A. Z. : Effectivement, à l’instar du juge, l’expert ou le traducteur assermenté doit être impartial. Les juges et experts judiciaires, y compris les traducteurs assermentés, ont d’ailleurs les mêmes déontologie et devoir d’impartialité. Relevons, par ailleurs, qu’en plus des compétences linguistiques, des connaissances juridiques et la maîtrise du droit comparé, les traducteurs doivent disposer de connaissances extralinguistiques et techniques du domaine de spécialité (énergies, assurances, construction, sciences, etc.). Pour une traduction certifiée, ou pour répondre à une question précise ou une problématique complexe, le traducteur assermenté peut faire appel à un sapiteur. L’article 278 du code de procédure civile dispose qu’un expert peut prendre l’initiative de recueillir l’avis d’un autre technicien, mais seulement dans une spécialité distincte de la sienne.
Quelles sont les langues privilégiées pour la traduction ?
S. N. : La langue la plus couramment utilisée en arbitrage international demeure l’anglais. L’arbitrage international étant le mode privilégié du règlement des litiges internationaux, les procédures impliquent des parties de différentes nationalités, ce qui peut potentiellement impliquer des traductions de langues les plus diverses. De plus en plus d’arbitrages impliquent des parties sinophones, arabophones, lusophones ou hispanophones et le recours à des traducteurs ou interprètes maîtrisant ces langues est courant.
A. Z. : Chez Trad’Zine, les demandes de traduction dans les langues allemande et turque sont de plus en plus nombreuses depuis quelques années.

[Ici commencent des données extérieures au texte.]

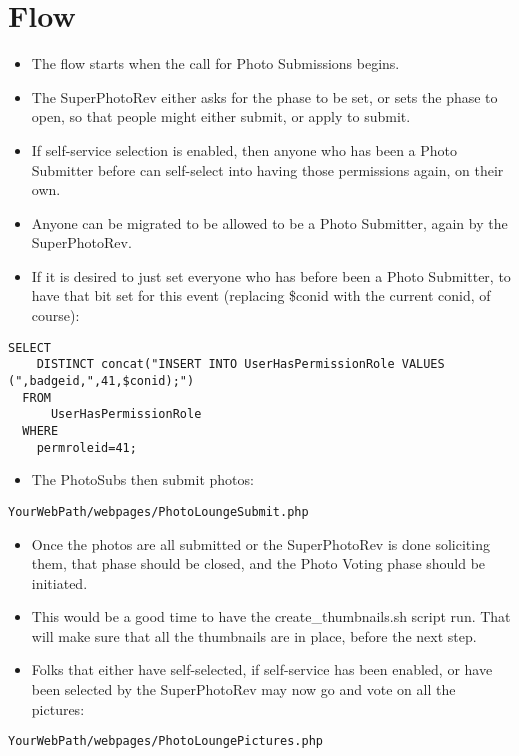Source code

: \documentclass[captions=tablesignature]{scrartcl}
\begin{document}
\section{Flow}
\label{sec-5}
\begin{itemize}
\item The flow starts when the call for Photo Submissions begins.
\item The SuperPhotoRev either asks for the phase to be set, or sets the
phase to open, so that people might either submit, or apply to
submit.
\item If self-service selection is enabled, then anyone who has been a
Photo Submitter before can self-select into having those
permissions again, on their own.
\item Anyone can be migrated to be allowed to be a Photo Submitter,
again by the SuperPhotoRev.
\item If it is desired to just set everyone who has before been a Photo
Submitter, to have that bit set for this event (replacing \$conid
with the current conid, of course):
\end{itemize}
\begin{verbatim}
SELECT
    DISTINCT concat("INSERT INTO UserHasPermissionRole VALUES (",badgeid,",41,$conid);")
  FROM
      UserHasPermissionRole
  WHERE
    permroleid=41;
\end{verbatim}
\begin{itemize}
\item The PhotoSubs then submit photos:
\end{itemize}
\begin{verbatim}
YourWebPath/webpages/PhotoLoungeSubmit.php
\end{verbatim}
\begin{itemize}
\item Once the photos are all submitted or the SuperPhotoRev is done
soliciting them, that phase should be closed, and the Photo Voting
phase should be initiated.
\item This would be a good time to have the create\_thumbnails.sh script
run.  That will make sure that all the thumbnails are in place,
before the next step.
\item Folks that either have self-selected, if self-service has been
enabled, or have been selected by the SuperPhotoRev may now go and
vote on all the pictures:
\end{itemize}
\begin{verbatim}
YourWebPath/webpages/PhotoLoungePictures.php
\end{verbatim}
\end{document}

Il en est de même, en raison du contexte géopolitique, des traductions en langue ukrainienne et russe depuis le mois de février.
Une traduction peut-elle être contestée ?
A. Z. : Les traductions dans une procédure arbitrale sont généralement réalisées de manière libre, c’est-à-dire, non certifiée. Cette règle peut changer selon les pays ou les tribunaux. Le tribunal arbitral peut toutefois ordonner des traductions certifiées ou relever des irrégularités de traductions libres. Dans ces cas-là, un tribunal arbitral peut exiger une traduction certifiée ou prendre une décision défavorable par rapport aux extraits dont la traduction peut être jugée non conforme.
S. N. : Les parties demeurent libres de contester une traduction ou une interprétation, en particulier lorsque le sens d’un mot ou d’une phrase prête à confusion alors qu’il est déterminant pour la résolution du litige. Il est généralement fait recours, dans cette hypothèse à un traducteur assermenté, de la propre initiative des parties ou à la demande du tribunal arbitral. Le tribunal peut également tirer des conclusions défavorables (adverse inferences) de traductions qu’il estimerait être de mauvaise qualité. La traduction d’une sentence arbitrale peut aussi être contestée dans le cadre de la procédure d’exequatur devant le juge étatique. L’article 1515 al.2 du code de procédure civile permet notamment au juge français de refuser une traduction jugée de qualité insuffisante en invitant la partie à produire une traduction assermentée.